To do ->
Using the word "Combining" as the filter, copy each matching line from the records.

+ + + +

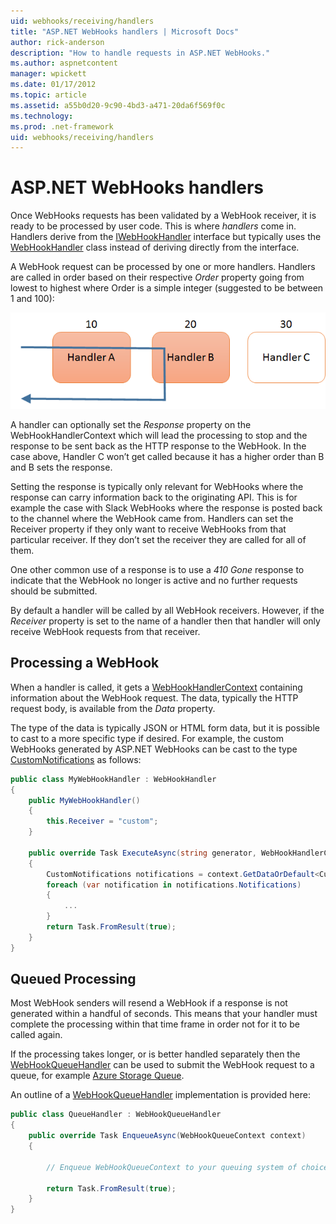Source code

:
 ```yaml
---
uid: webhooks/receiving/handlers
title: "ASP.NET WebHooks handlers | Microsoft Docs"
author: rick-anderson
description: "How to handle requests in ASP.NET WebHooks."
ms.author: aspnetcontent
manager: wpickett
ms.date: 01/17/2012
ms.topic: article
ms.assetid: a55b0d20-9c90-4bd3-a471-20da6f569f0c
ms.technology: 
ms.prod: .net-framework
uid: webhooks/receiving/handlers
---
```

# ASP.NET WebHooks handlers

Once WebHooks requests has been validated by a WebHook receiver, it is ready to be processed by user code. This is where *handlers* come in. Handlers derive from the [IWebHookHandler](https://github.com/aspnet/WebHooks/blob/master/src/Microsoft.AspNet.WebHooks.Receivers/WebHooks/WebHookHandler.cs) interface but typically uses the [WebHookHandler](https://github.com/aspnet/WebHooks/blob/master/src/Microsoft.AspNet.WebHooks.Receivers/WebHooks/WebHookHandler.cs) class instead of deriving directly from the interface.

A WebHook request can be processed by one or more handlers. Handlers are called in order based on their respective *Order* property going from lowest to highest where Order is a simple integer (suggested to be between 1 and 100):

![WebHook Handler Order Property Diagram](_static/Handlers.png)

A handler can optionally set the *Response* property on the WebHookHandlerContext which will lead the processing to stop and the response to be sent back as the HTTP response to the WebHook. In the case above, Handler C won’t get called because it has a higher order than B and B sets the response.

Setting the response is typically only relevant for WebHooks where the response can carry information back to the originating API. This is for example the case with Slack WebHooks where the response is posted back to the channel where the WebHook came from. Handlers can set the Receiver property if they only want to receive WebHooks from that particular receiver. If they don’t set the receiver they are called for all of them.

One other common use of a response is to use a *410 Gone* response to indicate that the WebHook no longer is active and no further requests should be submitted.

By default a handler will be called by all WebHook receivers. However, if the *Receiver* property is set to the name of a handler then that handler will only receive WebHook requests from that receiver.

## Processing a WebHook

When a handler is called, it gets a [WebHookHandlerContext](https://github.com/aspnet/WebHooks/blob/master/src/Microsoft.AspNet.WebHooks.Receivers/WebHooks/WebHookHandlerContext.cs) containing information about the WebHook request. The data, typically the HTTP request body, is available from the *Data* property.

The type of the data is typically JSON or HTML form data, but it is possible to cast to a more specific type if desired. For example, the custom WebHooks generated by ASP.NET WebHooks can be cast to the type [CustomNotifications](https://github.com/aspnet/WebHooks/blob/master/src/Microsoft.AspNet.WebHooks.Receivers.Custom/WebHooks/CustomNotifications.cs) as follows:

```csharp
public class MyWebHookHandler : WebHookHandler
{
    public MyWebHookHandler()
    {
        this.Receiver = "custom";
    }

    public override Task ExecuteAsync(string generator, WebHookHandlerContext context)
    {
        CustomNotifications notifications = context.GetDataOrDefault<CustomNotifications>();
        foreach (var notification in notifications.Notifications)
        {
            ...
        }
        return Task.FromResult(true);
    }
}
```

  ## Queued Processing

Most WebHook senders will resend a WebHook if a response is not generated within a handful of seconds. This means that your handler must complete the processing within that time frame in order not for it to be called again.

If the processing takes longer, or is better handled separately then the [WebHookQueueHandler](https://github.com/aspnet/WebHooks/blob/master/src/Microsoft.AspNet.WebHooks.Receivers/WebHooks/WebHookQueueHandler.cs) can be used to submit the WebHook request to a queue, for example [Azure Storage Queue](https://msdn.microsoft.com/en-us/library/azure/dd179353.aspx).

An outline of a [WebHookQueueHandler](https://github.com/aspnet/WebHooks/blob/master/src/Microsoft.AspNet.WebHooks.Receivers/WebHooks/WebHookQueueHandler.cs) implementation is provided here:

```csharp
public class QueueHandler : WebHookQueueHandler
{
    public override Task EnqueueAsync(WebHookQueueContext context)
    {

        // Enqueue WebHookQueueContext to your queuing system of choice

        return Task.FromResult(true);
    }
}
```
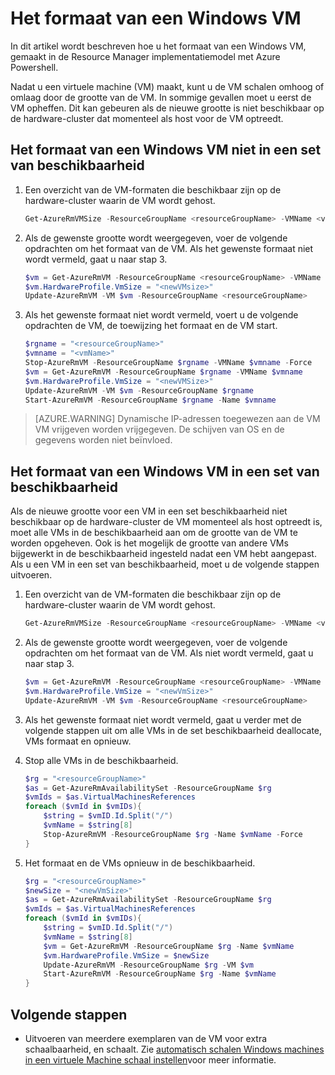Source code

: <properties
    pageTitle="Het formaat van een Windows VM | Microsoft Azure"
    description="Het formaat van een virtuele Windows-computer in het implementatiemodel Resource Manager met Azure Powershell gemaakt."
    services="virtual-machines-windows"
    documentationCenter=""
    authors="Drewm3"
    manager="timlt"
    editor=""
    tags="azure-resource-manager"/>

<tags
    ms.service="virtual-machines-windows"
    ms.workload="na"
    ms.tgt_pltfrm="vm-windows"
    ms.devlang="na"
    ms.topic="article"
    ms.date="10/19/2016"
    ms.author="drewm"/>

    
# <a name="resize-a-windows-vm"></a>Het formaat van een Windows VM

In dit artikel wordt beschreven hoe u het formaat van een Windows VM, gemaakt in de Resource Manager implementatiemodel met Azure Powershell.

Nadat u een virtuele machine (VM) maakt, kunt u de VM schalen omhoog of omlaag door de grootte van de VM. In sommige gevallen moet u eerst de VM opheffen. Dit kan gebeuren als de nieuwe grootte is niet beschikbaar op de hardware-cluster dat momenteel als host voor de VM optreedt.

## <a name="resize-a-windows-vm-not-in-an-availability-set"></a>Het formaat van een Windows VM niet in een set van beschikbaarheid

1. Een overzicht van de VM-formaten die beschikbaar zijn op de hardware-cluster waarin de VM wordt gehost. 

    ```powershell
    Get-AzureRmVMSize -ResourceGroupName <resourceGroupName> -VMName <vmName> 
    ```

2. Als de gewenste grootte wordt weergegeven, voer de volgende opdrachten om het formaat van de VM. Als het gewenste formaat niet wordt vermeld, gaat u naar stap 3.

    ```powershell
    $vm = Get-AzureRmVM -ResourceGroupName <resourceGroupName> -VMName <vmName>
    $vm.HardwareProfile.VmSize = "<newVMsize>"
    Update-AzureRmVM -VM $vm -ResourceGroupName <resourceGroupName>
    ```

3. Als het gewenste formaat niet wordt vermeld, voert u de volgende opdrachten de VM, de toewijzing het formaat en de VM start.

    ```powershell
    $rgname = "<resourceGroupName>"
    $vmname = "<vmName>"
    Stop-AzureRmVM -ResourceGroupName $rgname -VMName $vmname -Force
    $vm = Get-AzureRmVM -ResourceGroupName $rgname -VMName $vmname
    $vm.HardwareProfile.VmSize = "<newVMSize>"
    Update-AzureRmVM -VM $vm -ResourceGroupName $rgname
    Start-AzureRmVM -ResourceGroupName $rgname -Name $vmname
    ```

> [AZURE.WARNING] Dynamische IP-adressen toegewezen aan de VM VM vrijgeven worden vrijgegeven. De schijven van OS en de gegevens worden niet beïnvloed. 

## <a name="resize-a-windows-vm-in-an-availability-set"></a>Het formaat van een Windows VM in een set van beschikbaarheid

Als de nieuwe grootte voor een VM in een set beschikbaarheid niet beschikbaar op de hardware-cluster de VM momenteel als host optreedt is, moet alle VMs in de beschikbaarheid aan om de grootte van de VM te worden opgeheven. Ook is het mogelijk de grootte van andere VMs bijgewerkt in de beschikbaarheid ingesteld nadat een VM hebt aangepast. Als u een VM in een set van beschikbaarheid, moet u de volgende stappen uitvoeren.

1. Een overzicht van de VM-formaten die beschikbaar zijn op de hardware-cluster waarin de VM wordt gehost.

    ```powershell
    Get-AzureRmVMSize -ResourceGroupName <resourceGroupName> -VMName <vmName>
    ```

2. Als de gewenste grootte wordt weergegeven, voer de volgende opdrachten om het formaat van de VM. Als niet wordt vermeld, gaat u naar stap 3.

    ```powershell
    $vm = Get-AzureRmVM -ResourceGroupName <resourceGroupName> -VMName <vmName>
    $vm.HardwareProfile.VmSize = "<newVmSize>"
    Update-AzureRmVM -VM $vm -ResourceGroupName <resourceGroupName>
    ```

3. Als het gewenste formaat niet wordt vermeld, gaat u verder met de volgende stappen uit om alle VMs in de set beschikbaarheid deallocate, VMs formaat en opnieuw.

4.  Stop alle VMs in de beschikbaarheid.

    ```powershell
    $rg = "<resourceGroupName>"
    $as = Get-AzureRmAvailabilitySet -ResourceGroupName $rg
    $vmIds = $as.VirtualMachinesReferences
    foreach ($vmId in $vmIDs){
        $string = $vmID.Id.Split("/")
        $vmName = $string[8]
        Stop-AzureRmVM -ResourceGroupName $rg -Name $vmName -Force
    } 
    ```
              
5.  Het formaat en de VMs opnieuw in de beschikbaarheid.

    ```powershell
    $rg = "<resourceGroupName>"
    $newSize = "<newVmSize>"
    $as = Get-AzureRmAvailabilitySet -ResourceGroupName $rg
    $vmIds = $as.VirtualMachinesReferences
    foreach ($vmId in $vmIDs){
        $string = $vmID.Id.Split("/")
        $vmName = $string[8]
        $vm = Get-AzureRmVM -ResourceGroupName $rg -Name $vmName
        $vm.HardwareProfile.VmSize = $newSize
        Update-AzureRmVM -ResourceGroupName $rg -VM $vm
        Start-AzureRmVM -ResourceGroupName $rg -Name $vmName
    }
    ```

## <a name="next-steps"></a>Volgende stappen

- Uitvoeren van meerdere exemplaren van de VM voor extra schaalbaarheid, en schaalt. Zie [automatisch schalen Windows machines in een virtuele Machine schaal instellen](../virtual-machine-scale-sets/virtual-machine-scale-sets-windows-autoscale.md)voor meer informatie.



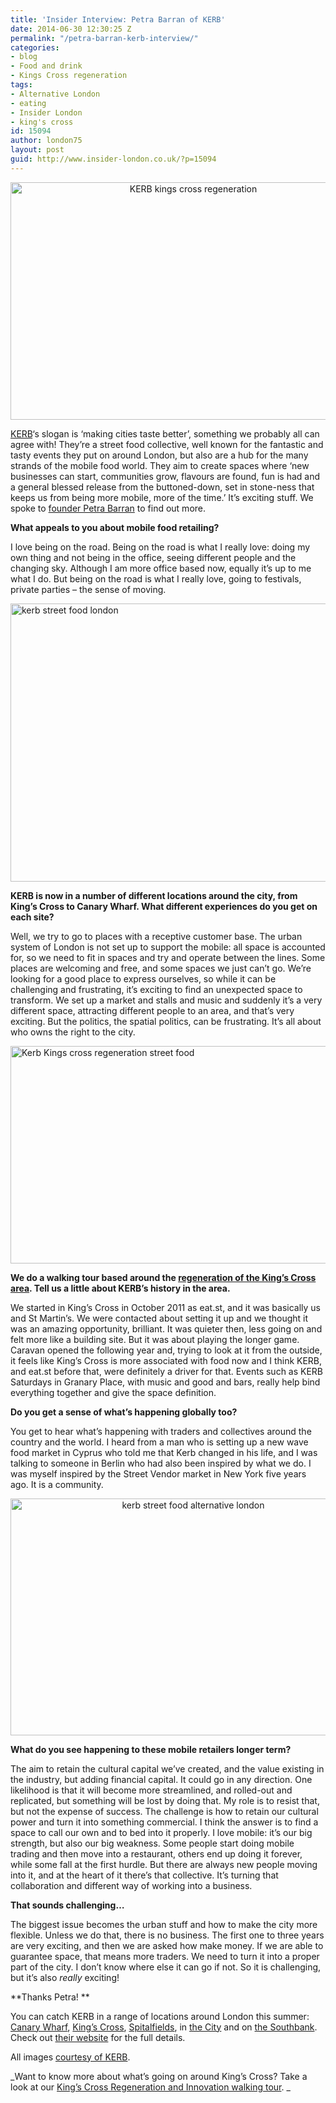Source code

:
 ```yaml
---
title: 'Insider Interview: Petra Barran of KERB'
date: 2014-06-30 12:30:25 Z
permalink: "/petra-barran-kerb-interview/"
categories:
- blog
- Food and drink
- Kings Cross regeneration
tags:
- Alternative London
- eating
- Insider London
- king's cross
id: 15094
author: london75
layout: post
guid: http://www.insider-london.co.uk/?p=15094
---
```


<p style="text-align: center;">
  <a href="/wp-content/uploads/2014/06/KERB-kings-cross-regeneration1.jpg"><img class="alignnone size-full wp-image-15098" src="/wp-content/uploads/2014/06/KERB-kings-cross-regeneration1.jpg" alt="KERB kings cross regeneration" width="569" height="380" /></a>
</p>

<a href="http://www.kerbfood.com/" target="_blank">KERB</a>&#8216;s slogan is &#8216;making cities taste better&#8217;, something we probably all can agree with! They&#8217;re a street food collective, well known for the fantastic and tasty events they put on around London, but also are a hub for the many strands of the mobile food world. They aim to create spaces where &#8216;new businesses can start, communities grow, flavours are found, fun is had and a general blessed release from the buttoned-down, set in stone-ness that keeps us from being more mobile, more of the time.&#8217; It&#8217;s exciting stuff. We spoke to <a href="http://www.kerbfood.com/about/who/" target="_blank">founder Petra Barran</a> to find out more.

**What appeals to you about mobile food retailing?**

I love being on the road. Being on the road is what I really love: doing my own thing and not being in the office, seeing different people and the changing sky. Although I am more office based now, equally it’s up to me what I do. But being on the road is what I really love, going to festivals, private parties &#8211; the sense of moving.

[<img class="size-full wp-image-15099 aligncenter" src="/wp-content/uploads/2014/06/kerb-canary-wharf.jpg" alt="kerb street food london" width="569" height="445" />](/wp-content/uploads/2014/06/kerb-canary-wharf.jpg)

**KERB is now in a number of different locations around the city, from King’s Cross to Canary Wharf. What different experiences do you get on each site?**

Well, we try to go to places with a receptive customer base. The urban system of London is not set up to support the mobile: all space is accounted for, so we need to fit in spaces and try and operate between the lines. Some places are welcoming and free, and some spaces we just can’t go. We’re looking for a good place to express ourselves, so while it can be challenging and frustrating, it’s exciting to find an unexpected space to transform. We set up a market and stalls and music and suddenly it’s a very different space, attracting different people to an area, and that’s very exciting. But the politics, the spatial politics, can be frustrating. It’s all about who owns the right to the city.

[<img class="size-full wp-image-15100 aligncenter" src="/wp-content/uploads/2014/06/Kerb-Kings-cross-regeneration-street-food.jpg" alt="Kerb Kings cross regeneration street food" width="569" height="348" />](/wp-content/uploads/2014/06/Kerb-Kings-cross-regeneration-street-food.jpg)

**We do a walking tour based around the <a href="http://www.insider-london.co.uk/kings-cross-innovation-tour/" target="_blank">regeneration of the King’s Cross area</a>. Tell us a little about KERB’s history in the area.**

We started in King’s Cross in October 2011 as eat.st, and it was basically us and St Martin’s. We were contacted about setting it up and we thought it was an amazing opportunity, brilliant. It was quieter then, less going on and felt more like a building site. But it was about playing the longer game. Caravan opened the following year and, trying to look at it from the outside, it feels like King’s Cross is more associated with food now and I think KERB, and eat.st before that, were definitely a driver for that. Events such as KERB Saturdays in Granary Place, with music and good and bars, really help bind everything together and give the space definition.

**Do you get a sense of what’s happening globally too?**

You get to hear what’s happening with traders and collectives around the country and the world. I heard from a man who is setting up a new wave food market in Cyprus who told me that Kerb changed in his life, and I was talking to someone in Berlin who had also been inspired by what we do. I was myself inspired by the Street Vendor market in New York five years ago. It is a community.

<p style="text-align: center;">
  <a href="/wp-content/uploads/2014/06/KERB-burgers.jpg"><img class="alignnone size-full wp-image-15101" src="/wp-content/uploads/2014/06/KERB-burgers.jpg" alt="kerb street food alternative london" width="569" height="379" /></a>
</p>

**What do you see happening to these mobile retailers longer term?**

The aim to retain the cultural capital we’ve created, and the value existing in the industry, but adding financial capital. It could go in any direction. One likelihood is that it will become more streamlined, and rolled-out and replicated, but something will be lost by doing that. My role is to resist that, but not the expense of success. The challenge is how to retain our cultural power and turn it into something commercial. I think the answer is to find a space to call our own and to bed into it properly. I love mobile: it’s our big strength, but also our big weakness. Some people start doing mobile trading and then move into a restaurant, others end up doing it forever, while some fall at the first hurdle. But there are always new people moving into it, and at the heart of it there’s that collective. It’s turning that collaboration and different way of working into a business.

**That sounds challenging…**

The biggest issue becomes the urban stuff and how to make the city more flexible. Unless we do that, there is no business. The first one to three years are very exciting, and then we are asked how make money. If we are able to guarantee space, that means more traders. We need to turn it into a proper part of the city. I don’t know where else it can go if not. So it is challenging, but it’s also _really_ exciting!

**Thanks Petra! **

You can catch KERB in a range of locations around London this summer: <a href="http://www.kerbfood.com/canary-wharf/" target="_blank">Canary Wharf</a>, <a href="http://www.kerbfood.com/kings-cross/" target="_blank">King&#8217;s Cross</a>, <a href="http://www.kerbfood.com/kerb-spitalfields/" target="_blank">Spitalfields</a>, in <a href="http://www.kerbfood.com/gherkin/" target="_blank">the City</a> and on <a href="http://www.kerbfood.com/southbank-centre/" target="_blank">the Southbank</a>. Check out <a href="http://www.kerbfood.com/" target="_blank">their website</a> for the full details.

All images <a href="http://www.kerbfood.com/" target="_blank">courtesy of KERB</a>.

_Want to know more about what&#8217;s going on around King&#8217;s Cross? Take a look at our <a href="http://www.insider-london.co.uk/kings-cross-innovation-tour/" target="_blank">King&#8217;s Cross Regeneration and Innovation walking tour</a>. _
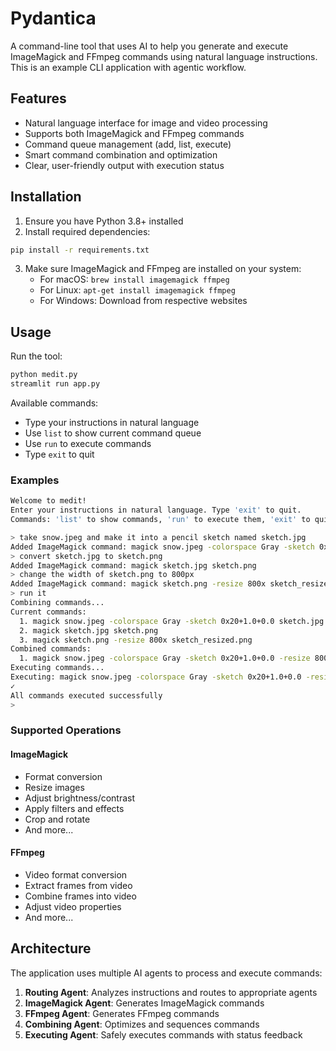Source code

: # Pydantica

A command-line tool that uses AI to help you generate and execute ImageMagick and FFmpeg 
commands using natural language instructions. This is an example CLI application with agentic workflow.

## Features

- Natural language interface for image and video processing
- Supports both ImageMagick and FFmpeg commands
- Command queue management (add, list, execute)
- Smart command combination and optimization
- Clear, user-friendly output with execution status

## Installation

1. Ensure you have Python 3.8+ installed
2. Install required dependencies:
```bash
pip install -r requirements.txt
```
3. Make sure ImageMagick and FFmpeg are installed on your system:
   - For macOS: `brew install imagemagick ffmpeg`
   - For Linux: `apt-get install imagemagick ffmpeg`
   - For Windows: Download from respective websites

## Usage

Run the tool:
```bash
python medit.py
streamlit run app.py
```

Available commands:
- Type your instructions in natural language
- Use `list` to show current command queue
- Use `run` to execute commands
- Type `exit` to quit

### Examples

```bash
Welcome to medit!
Enter your instructions in natural language. Type 'exit' to quit.
Commands: 'list' to show commands, 'run' to execute them, 'exit' to quit.

> take snow.jpeg and make it into a pencil sketch named sketch.jpg
Added ImageMagick command: magick snow.jpeg -colorspace Gray -sketch 0x20+1.0+0.0 sketch.jpg
> convert sketch.jpg to sketch.png
Added ImageMagick command: magick sketch.jpg sketch.png
> change the width of sketch.png to 800px
Added ImageMagick command: magick sketch.png -resize 800x sketch_resized.png
> run it
Combining commands...
Current commands:
  1. magick snow.jpeg -colorspace Gray -sketch 0x20+1.0+0.0 sketch.jpg
  2. magick sketch.jpg sketch.png
  3. magick sketch.png -resize 800x sketch_resized.png
Combined commands:
  1. magick snow.jpeg -colorspace Gray -sketch 0x20+1.0+0.0 -resize 800x sketch_resized.png
Executing commands...
Executing: magick snow.jpeg -colorspace Gray -sketch 0x20+1.0+0.0 -resize 800x sketch_resized.png
✓
All commands executed successfully
>
```

### Supported Operations

#### ImageMagick
- Format conversion
- Resize images
- Adjust brightness/contrast
- Apply filters and effects
- Crop and rotate
- And more...

#### FFmpeg
- Video format conversion
- Extract frames from video
- Combine frames into video
- Adjust video properties
- And more...

## Architecture

The application uses multiple AI agents to process and execute commands:

1. **Routing Agent**: Analyzes instructions and routes to appropriate agents
2. **ImageMagick Agent**: Generates ImageMagick commands
3. **FFmpeg Agent**: Generates FFmpeg commands
4. **Combining Agent**: Optimizes and sequences commands
5. **Executing Agent**: Safely executes commands with status feedback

+ + + +

Response for this exercise ->
Combining commands...
4. **Combining Agent**: Optimizes and sequences commands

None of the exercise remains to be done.